Department of Pediatrics, Advanced Pediatric Centre (APC), Postgraduate Institute of Medical Education and Research (PGIMER), Chandigarh 160012, India.
Brain & development (Impact Factor: 1.88). 06/2012; 35(2). DOI: 10.1016/j.braindev.2012.05.001
Source: PubMed


Introduction: Hyperglycemia is an exceptional manifestation of methylmalonic acidemia (MMA). We describe a patient with MMA in whom we observed a hyperglycemia which improved under treatment of the metabolic crisis. Case report: A 14month-old boy presented with an acute generalized dystonia and lethargy preceded by fever, vomiting and lethargy at the age of 13months. Biological investigations showed a hyperglycemia, a lactic acidosis and a hyperammonemia. Urinary organic acid analysis showed accumulation of methylmalonic acid, tiglylglycine and methylcitrate leading to the diagnosis of MMA. The patient underwent symptomatic treatment with rapid improvement of general condition, consciousness and gradual normalization of biological parameters especially glycemia after 6days without using insulinotherapy. Discussion: MMA is an autosomal recessive disorder caused by a deficiency of methylmalonyl-CoA mutase resulting in methylmalonic acid accumulation. Biochemically, the disorder is typically characterized by: metabolic acidosis, ketonemia or ketonuria, hyperammonemia, leukopenia, thrombocytopenia and anemia.
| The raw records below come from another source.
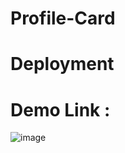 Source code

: # Profile-Card
# Deployment
# Demo Link :
![image](https://github.com/Rituraj27/Profile-Card/assets/104149080/431ca7f4-8131-46bc-b78f-1b5758ed3644)
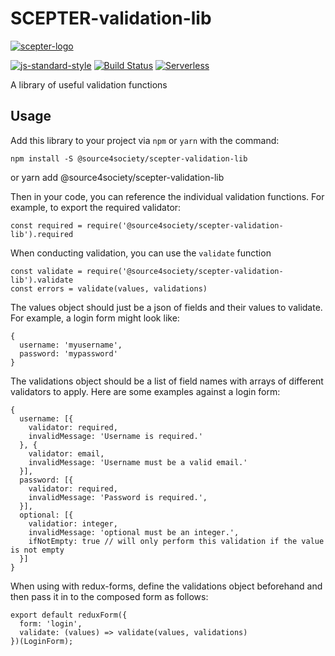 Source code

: # SCEPTER-validation-lib
[![scepter-logo](http://res.cloudinary.com/source-4-society/image/upload/v1514622047/scepter_hzpcqt.png)](https://github.com/source4societyorg/SCEPTER-core)

[![js-standard-style](https://cdn.rawgit.com/standard/standard/master/badge.svg)](http://standardjs.com)
[![Build Status](https://travis-ci.org/source4societyorg/SCEPTER-validation-lib.svg?branch=master)](https://travis-ci.org/source4societyorg/SCEPTER-validation-lib.svg?branch=master)
[![Serverless](http://public.serverless.com/badges/v1.svg)](http://serverless.com)


A library of useful validation functions

## Usage

Add this library to your project via `npm` or `yarn` with the command:

    npm install -S @source4society/scepter-validation-lib
or
    yarn add @source4society/scepter-validation-lib

Then in your code, you can reference the individual validation functions. For example, to export the required validator:

    const required = require('@source4society/scepter-validation-lib').required

When conducting validation, you can use the `validate` function

    const validate = require('@source4society/scepter-validation-lib').validate
    const errors = validate(values, validations)

The values object should just be a json of fields and their values to validate. For example, a login form might look like: 
    
    {
      username: 'myusername',
      password: 'mypassword'
    }

The validations object should be a list of field names with arrays of different validators to apply. Here are some examples against a login form:

    {
      username: [{
        validator: required,
        invalidMessage: 'Username is required.'
      }, {
        validator: email,
        invalidMessage: 'Username must be a valid email.'
      }],
      password: [{
        validator: required,
        invalidMessage: 'Password is required.',
      }],
      optional: [{
        validatior: integer,
        invalidMessage: 'optional must be an integer.',
        ifNotEmpty: true // will only perform this validation if the value is not empty
      }]
    }

When using with redux-forms, define the validations object beforehand and then pass it in to the composed form as follows:

    export default reduxForm({
      form: 'login',
      validate: (values) => validate(values, validations)
    })(LoginForm); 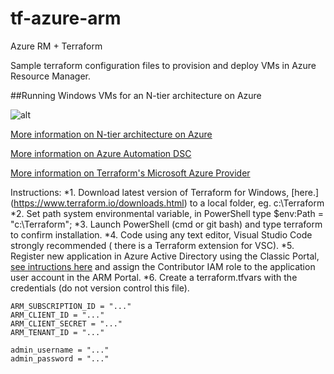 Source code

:# tf-azure-arm
Azure RM + Terraform

Sample terraform configuration files to provision and deploy  VMs in Azure Resource Manager.

##Running Windows VMs for an N-tier architecture on Azure

![alt](https://docs.microsoft.com/en-us/azure/guidance/media/blueprints/compute-n-tier.png)

[More information on N-tier architecture on Azure](https://docs.microsoft.com/en-us/azure/guidance/guidance-compute-n-tier-vm)

[More information on Azure Automation DSC](https://docs.microsoft.com/en-us/azure/automation/automation-dsc-getting-started)

[More information on Terraform's Microsoft Azure Provider](https://www.terraform.io/docs/providers/azurerm/index.html)

Instructions:
*1. Download latest version of Terraform for Windows, [here.] (https://www.terraform.io/downloads.html) to a local folder, eg. c:\Terraform
*2. Set path system environmental variable, in PowerShell type $env:Path = "c:\Terraform";
*3. Launch PowerShell (cmd or git bash) and type terraform to confirm installation.
*4. Code using any text editor, Visual Studio Code strongly recommended ( there is a Terraform extension for VSC).
*5. Register new application in Azure Active Directory using the Classic Portal, [see intructions here](https://www.terraform.io/docs/providers/azurerm/index.html) and 
assign the Contributor IAM role to the application user account in the ARM Portal.
*6. Create a terraform.tfvars with the credentials (do not version control this file).

    ARM_SUBSCRIPTION_ID = "..."
    ARM_CLIENT_ID = "..."
    ARM_CLIENT_SECRET = "..."
    ARM_TENANT_ID = "..."

    admin_username = "..."
    admin_password = "..."

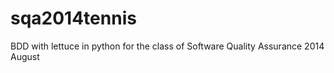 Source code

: sqa2014tennis
=============

BDD with lettuce in python for the class of Software Quality Assurance 2014 August
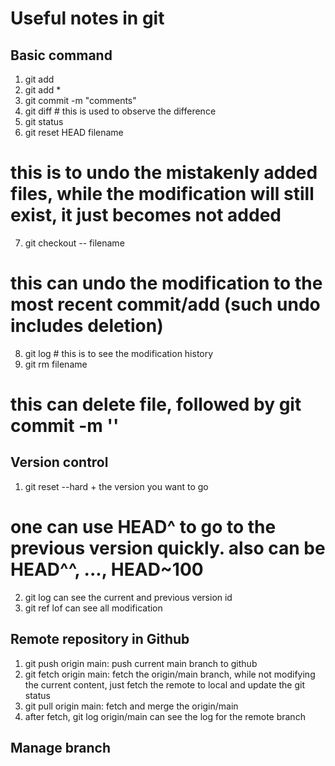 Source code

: # Useful notes in git

## Basic command
1. git add
2. git add *
3. git commit -m "comments"
4. git diff # this is used to observe the difference
5. git status
6. git reset HEAD filename  
 # this is to undo the mistakenly added files, while the modification will still exist, it just becomes not added
7. git checkout -- filename  
 # this can undo the modification to the most recent commit/add (such undo includes deletion)
8. git log # this is to see the modification history
9. git rm filename  
 # this can delete file, followed by git commit -m ''

## Version control

1. git reset --hard + the version you want to go  
 # one can use HEAD^ to go to the previous version quickly. also can be HEAD^^, ..., HEAD~100
2. git log can see the current and previous version id 
3. git ref lof can see all modification

## Remote repository in Github

1. git push origin main: push current main branch to github
2. git fetch origin main: fetch the origin/main branch, while not modifying the current content, just fetch the remote to local and update the git status
3. git pull origin main: fetch and merge the origin/main
4. after fetch, git log origin/main can see the log for the remote branch

## Manage branch
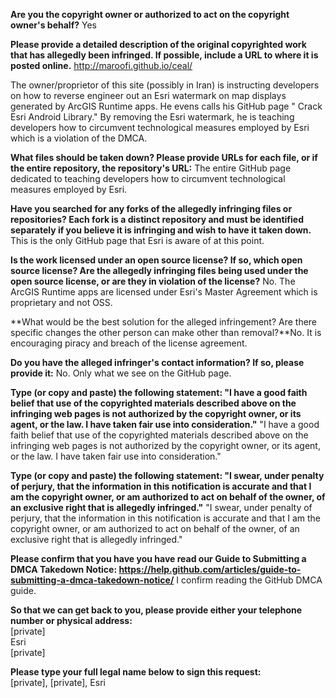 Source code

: **Are you the copyright owner or authorized to act on the copyright owner's behalf?** Yes

**Please provide a detailed description of the original copyrighted work that has allegedly been infringed. If possible, include a URL to where it is posted online.** http://maroofi.github.io/ceal/

The owner/proprietor of this site (possibly in Iran) is instructing developers on how to reverse engineer out an Esri watermark on map displays generated by ArcGIS Runtime apps. He evens calls his GitHub page " Crack Esri Android Library." By removing the Esri watermark, he is teaching developers how to circumvent technological measures employed by Esri which is a violation of the DMCA.

**What files should be taken down? Please provide URLs for each file, or if the entire repository, the repository's URL:**   The entire GitHub page dedicated to teaching developers how to circumvent technological measures employed by Esri.

**Have you searched for any forks of the allegedly infringing files or repositories? Each fork is a distinct repository and must be identified separately if you believe it is infringing and wish to have it taken down.** This is the only GitHub page that Esri is aware of at this point.

**Is the work licensed under an open source license? If so, which open source license? Are the allegedly infringing files being used under the open source license, or are they in violation of the license?** No. The ArcGIS Runtime apps are licensed under Esri's Master Agreement which is proprietary and not OSS.

**What would be the best solution for the alleged infringement? Are there specific changes the other person can make other than removal?**No. It is encouraging piracy and breach of the license agreement.

**Do you have the alleged infringer's contact information? If so, please provide it:** No. Only what we see on the GitHub page.

**Type (or copy and paste) the following statement: "I have a good faith belief that use of the copyrighted materials described above on the infringing web pages is not authorized by the copyright owner, or its agent, or the law. I have taken fair use into consideration."** "I have a good faith belief that use of the copyrighted materials described above on the infringing web pages is not authorized by the copyright owner, or its agent, or the law. I have taken fair use into consideration."

**Type (or copy and paste) the following statement: "I swear, under penalty of perjury, that the information in this notification is accurate and that I am the copyright owner, or am authorized to act on behalf of the owner, of an exclusive right that is allegedly infringed."** "I swear, under penalty of perjury, that the information in this notification is accurate and that I am the copyright owner, or am authorized to act on behalf of the owner, of an exclusive right that is allegedly infringed."

**Please confirm that you have you have read our Guide to Submitting a DMCA Takedown Notice: https://help.github.com/articles/guide-to-submitting-a-dmca-takedown-notice/** I confirm reading the GitHub DMCA guide.

**So that we can get back to you, please provide either your telephone number or physical address:**  
[private]  
Esri  
[private]

**Please type your full legal name below to sign this request:**  
[private], [private], Esri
Hypoglycemia is a frequent manifestation of MMA. Our patient presented a hyperglycemia, which is unusual in MMA, since we found only three patients reported with this association. Pathophysiology remains unknown. In reported cases, hyperglycemia was treated by insulin therapy and reducing glucose intravenous infusion, with fatal outcome. In our patient glycemia spontaneously normalized after treatment of the metabolic crisis. Conclusion: Hyperglycemia is an exceptional manifestation of MMA and could be a seriousness marker.